** INFORMATION GIVEN follows **

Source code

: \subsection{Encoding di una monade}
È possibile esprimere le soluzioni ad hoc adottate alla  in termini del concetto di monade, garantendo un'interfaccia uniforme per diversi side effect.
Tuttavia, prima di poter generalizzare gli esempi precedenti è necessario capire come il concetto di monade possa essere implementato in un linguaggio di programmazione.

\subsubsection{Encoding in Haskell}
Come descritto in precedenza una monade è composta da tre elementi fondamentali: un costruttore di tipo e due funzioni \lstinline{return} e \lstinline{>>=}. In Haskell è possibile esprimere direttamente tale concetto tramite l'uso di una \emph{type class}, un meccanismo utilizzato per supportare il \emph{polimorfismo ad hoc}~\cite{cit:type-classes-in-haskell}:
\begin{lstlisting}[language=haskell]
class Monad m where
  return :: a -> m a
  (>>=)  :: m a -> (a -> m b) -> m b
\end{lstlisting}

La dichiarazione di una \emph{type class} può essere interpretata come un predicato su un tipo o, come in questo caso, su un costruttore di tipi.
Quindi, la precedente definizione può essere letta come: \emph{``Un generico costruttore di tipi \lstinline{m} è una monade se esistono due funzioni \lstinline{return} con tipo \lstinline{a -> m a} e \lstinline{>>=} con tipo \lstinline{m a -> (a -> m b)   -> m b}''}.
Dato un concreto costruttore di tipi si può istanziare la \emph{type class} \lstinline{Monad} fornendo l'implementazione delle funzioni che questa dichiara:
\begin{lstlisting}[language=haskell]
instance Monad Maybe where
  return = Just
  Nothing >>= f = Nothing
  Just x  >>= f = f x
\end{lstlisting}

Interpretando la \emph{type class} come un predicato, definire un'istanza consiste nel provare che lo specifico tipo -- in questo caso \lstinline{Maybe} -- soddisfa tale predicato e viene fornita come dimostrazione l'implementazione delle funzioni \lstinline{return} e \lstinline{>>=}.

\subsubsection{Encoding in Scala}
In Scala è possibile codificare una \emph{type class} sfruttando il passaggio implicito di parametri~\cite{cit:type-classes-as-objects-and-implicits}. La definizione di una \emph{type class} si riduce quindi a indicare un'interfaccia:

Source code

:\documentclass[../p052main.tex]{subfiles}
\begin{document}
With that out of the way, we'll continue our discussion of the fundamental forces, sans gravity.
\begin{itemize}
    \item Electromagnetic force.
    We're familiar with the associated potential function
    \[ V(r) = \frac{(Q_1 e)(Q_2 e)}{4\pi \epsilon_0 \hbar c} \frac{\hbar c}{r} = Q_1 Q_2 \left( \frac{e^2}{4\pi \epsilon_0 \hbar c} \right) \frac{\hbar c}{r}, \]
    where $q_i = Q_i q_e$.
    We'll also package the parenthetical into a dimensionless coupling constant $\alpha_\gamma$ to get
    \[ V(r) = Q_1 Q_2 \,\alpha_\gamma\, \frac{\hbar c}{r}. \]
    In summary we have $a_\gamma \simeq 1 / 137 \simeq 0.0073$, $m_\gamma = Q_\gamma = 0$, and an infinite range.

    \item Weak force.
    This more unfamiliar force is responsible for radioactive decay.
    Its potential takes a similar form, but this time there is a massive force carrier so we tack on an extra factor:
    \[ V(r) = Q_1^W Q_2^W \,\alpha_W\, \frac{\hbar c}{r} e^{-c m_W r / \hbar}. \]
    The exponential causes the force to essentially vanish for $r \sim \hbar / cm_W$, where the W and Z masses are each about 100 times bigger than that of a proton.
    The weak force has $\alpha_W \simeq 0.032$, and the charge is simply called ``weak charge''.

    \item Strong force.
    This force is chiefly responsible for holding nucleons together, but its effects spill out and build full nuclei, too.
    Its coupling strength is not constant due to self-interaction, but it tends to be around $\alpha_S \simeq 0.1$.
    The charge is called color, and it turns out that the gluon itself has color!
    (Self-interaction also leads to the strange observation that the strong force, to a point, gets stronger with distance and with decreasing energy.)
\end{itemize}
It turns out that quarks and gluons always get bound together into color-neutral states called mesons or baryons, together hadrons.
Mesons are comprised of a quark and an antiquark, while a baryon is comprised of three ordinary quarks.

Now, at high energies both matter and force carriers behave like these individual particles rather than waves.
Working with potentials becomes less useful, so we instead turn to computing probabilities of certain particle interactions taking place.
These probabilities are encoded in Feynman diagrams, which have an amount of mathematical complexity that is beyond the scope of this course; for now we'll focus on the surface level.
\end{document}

** End of INFORMATION GIVEN **
** INFORMATION GIVEN follows **

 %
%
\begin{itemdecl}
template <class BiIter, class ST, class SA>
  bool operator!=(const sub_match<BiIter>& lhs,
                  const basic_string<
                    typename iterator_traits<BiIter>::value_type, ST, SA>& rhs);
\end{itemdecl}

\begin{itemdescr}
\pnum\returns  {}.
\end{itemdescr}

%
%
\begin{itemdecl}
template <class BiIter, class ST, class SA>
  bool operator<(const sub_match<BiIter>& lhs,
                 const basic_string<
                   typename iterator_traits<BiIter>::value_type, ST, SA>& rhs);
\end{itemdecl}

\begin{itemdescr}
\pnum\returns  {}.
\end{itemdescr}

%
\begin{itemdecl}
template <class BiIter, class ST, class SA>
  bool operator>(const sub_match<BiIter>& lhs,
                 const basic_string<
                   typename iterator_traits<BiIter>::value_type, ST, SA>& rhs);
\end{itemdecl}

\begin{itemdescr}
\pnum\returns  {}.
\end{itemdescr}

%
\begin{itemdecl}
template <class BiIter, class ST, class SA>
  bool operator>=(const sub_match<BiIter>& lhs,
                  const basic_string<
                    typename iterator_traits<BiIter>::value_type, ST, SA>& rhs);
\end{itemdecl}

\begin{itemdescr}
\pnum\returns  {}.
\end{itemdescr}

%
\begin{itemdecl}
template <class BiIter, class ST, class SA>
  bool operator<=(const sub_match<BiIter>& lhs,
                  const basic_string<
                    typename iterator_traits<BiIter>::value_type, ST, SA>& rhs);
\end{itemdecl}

** End of INFORMATION GIVEN **
** INFORMATION GIVEN follows **

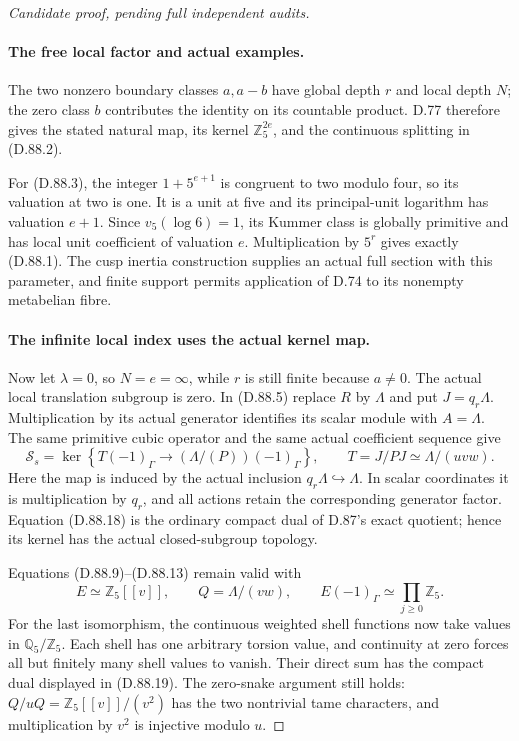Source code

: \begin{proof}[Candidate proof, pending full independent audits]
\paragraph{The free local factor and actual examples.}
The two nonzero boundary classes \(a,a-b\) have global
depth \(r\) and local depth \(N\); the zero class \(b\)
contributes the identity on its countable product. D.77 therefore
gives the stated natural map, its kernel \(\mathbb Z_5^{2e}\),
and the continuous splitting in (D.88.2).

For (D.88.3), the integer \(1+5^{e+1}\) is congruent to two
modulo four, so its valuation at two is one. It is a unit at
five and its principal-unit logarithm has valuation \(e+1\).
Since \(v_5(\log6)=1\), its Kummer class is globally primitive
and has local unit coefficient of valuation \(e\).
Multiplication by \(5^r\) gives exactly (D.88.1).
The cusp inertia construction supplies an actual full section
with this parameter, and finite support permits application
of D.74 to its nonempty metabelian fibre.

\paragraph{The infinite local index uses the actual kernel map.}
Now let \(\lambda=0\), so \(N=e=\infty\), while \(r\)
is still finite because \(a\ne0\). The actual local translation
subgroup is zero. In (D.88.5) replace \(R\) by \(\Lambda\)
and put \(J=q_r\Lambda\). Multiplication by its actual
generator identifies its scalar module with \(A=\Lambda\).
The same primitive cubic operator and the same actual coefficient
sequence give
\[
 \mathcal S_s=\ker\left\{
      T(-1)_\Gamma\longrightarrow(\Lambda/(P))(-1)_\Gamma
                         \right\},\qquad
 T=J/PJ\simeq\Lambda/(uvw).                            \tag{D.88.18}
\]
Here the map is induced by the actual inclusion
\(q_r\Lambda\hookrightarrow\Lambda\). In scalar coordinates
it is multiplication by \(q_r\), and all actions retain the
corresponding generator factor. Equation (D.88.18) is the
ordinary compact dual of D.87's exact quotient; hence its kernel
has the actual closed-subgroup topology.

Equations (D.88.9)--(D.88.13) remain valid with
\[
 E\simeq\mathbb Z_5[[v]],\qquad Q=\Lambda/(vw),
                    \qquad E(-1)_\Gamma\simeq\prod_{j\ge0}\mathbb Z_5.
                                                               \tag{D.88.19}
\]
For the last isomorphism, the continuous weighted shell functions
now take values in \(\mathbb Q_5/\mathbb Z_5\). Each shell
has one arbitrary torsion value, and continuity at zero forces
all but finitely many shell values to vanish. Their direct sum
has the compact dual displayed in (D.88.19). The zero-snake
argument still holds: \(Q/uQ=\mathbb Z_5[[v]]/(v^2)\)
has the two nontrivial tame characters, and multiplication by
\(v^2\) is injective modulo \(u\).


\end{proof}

** End of INFORMATION GIVEN **

### EXERCISE
Quote the data above from the line containing "is still finite" to the line containing "T(-1)_\Gamma\longrightarrow(\Lambda/(P))(-1)_\Gamma", inclusive, and stop.

### RESPONSE AREA
is still finite because \(a\ne0\). The actual local translation
subgroup is zero. In (D.88.5) replace \(R\) by \(\Lambda\)
and put \(J=q_r\Lambda\). Multiplication by its actual
generator identifies its scalar module with \(A=\Lambda\).
The same primitive cubic operator and the same actual coefficient
sequence give
\[
 \mathcal S_s=\ker\left\{
      T(-1)_\Gamma\longrightarrow(\Lambda/(P))(-1)_\Gamma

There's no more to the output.